For this next section, let’s use some data that I downloaded from the social security office. This has the top 100 boy and girl names by state for 2020.
We can now read in the data and convert it to a matrix
names_mat <- read.csv(here("class_8-10_data", "boy_name_counts.csv"),
row.names = 1) %>%
as.matrix()
names_mat[1:5, 1:5]
Alabama Alaska Arizona Arkansas California
William 366 36 174 152 1021
James 304 34 215 105 1148
John 267 20 97 94 623
Elijah 254 42 284 143 1586
Noah 243 35 397 138 2625
Above you can see that we have the number of males with each name in each state. Looking at the structure, we can see that it is an integer matrix.
str(names_mat)
int [1:40, 1:20] 366 304 267 254 243 207 187 183 173 166 ...
- attr(*, "dimnames")=List of 2
..$ : chr [1:40] "William" "James" "John" "Elijah" ...
..$ : chr [1:20] "Alabama" "Alaska" "Arizona" "Arkansas" ...

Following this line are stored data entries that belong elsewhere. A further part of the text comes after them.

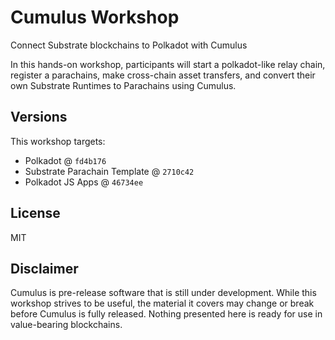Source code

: # Cumulus Workshop

Connect Substrate blockchains to Polkadot with Cumulus

In this hands-on workshop, participants will start a polkadot-like relay chain, register a parachains, make cross-chain
asset transfers, and convert their own Substrate Runtimes to Parachains using Cumulus.

## Versions

This workshop targets:

- Polkadot @ `fd4b176`
- Substrate Parachain Template @ `2710c42`
- Polkadot JS Apps @ `46734ee`

## License

MIT

## Disclaimer

Cumulus is pre-release software that is still under development. While this workshop strives to be useful, the material
it covers may change or break before Cumulus is fully released. Nothing presented here is ready for use in value-bearing
blockchains.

We can now explore this data set using many of the functions you have already learned such as rowSums
and colSums
First, lets find the sum for all of the rows - how many total babies were named each name?
rowSums(names_mat)
William James John Elijah Noah Liam Mason
5067 5005 3295 5921 8118 8512 4040
Oliver Henry Jackson Samuel Jaxon Asher Grayson
5961 4121 3599 3549 2571 3212 2938
Levi Michael Carter Benjamin Charles Wyatt Thomas
3717 4061 3017 5265 2427 3255 2475
Aiden Luke David Owen Daniel Logan Joseph
3872 3230 3554 3369 4223 3933 3356
Lucas Joshua Jack Alexander Maverick Gabriel Ethan
4794 2645 3399 4530 2588 3091 4322
Eli Isaac Hunter Ezra Theodore
2202 3029 1940 2999 3409
And then the columns - how many babies were included from each state?
colSums(names_mat)
Alabama Alaska Arizona Arkansas California
5687 986 7371 3428 41256
Colorado Connecticut Delaware Florida Georgia
6396 4211 1117 21661 11791
Hawaii Idaho Illinois Indiana Iowa
1111 2306 13407 8283 3508
Kansas Kentucky Louisiana Maine Maryland
3630 5518 4955 1372 6617
What if we want to find the percent of children with a given name across all states (divide the value by the row sum * 100) - what percent of total babies for each name came from each state:
percent_mat <- names_mat / rowSums(names_mat) * 100
percent_mat[1:5, 1:5]
Alabama Alaska Arizona Arkansas California
William 7.223209 0.7104796 3.433985 2.999803 20.14999
James 6.073926 0.6793207 4.295704 2.097902 22.93706
John 8.103187 0.6069803 2.943854 2.852807 18.90744
Elijah 4.289816 0.7093396 4.796487 2.415133 26.78602
Noah 2.993348 0.4311407 4.890367 1.699926 32.33555
Remember from above that division using a vector will divide every element of a row by one value, so we can only do this using rowSums
. In a few minutes we will discuss how do do this on the columns.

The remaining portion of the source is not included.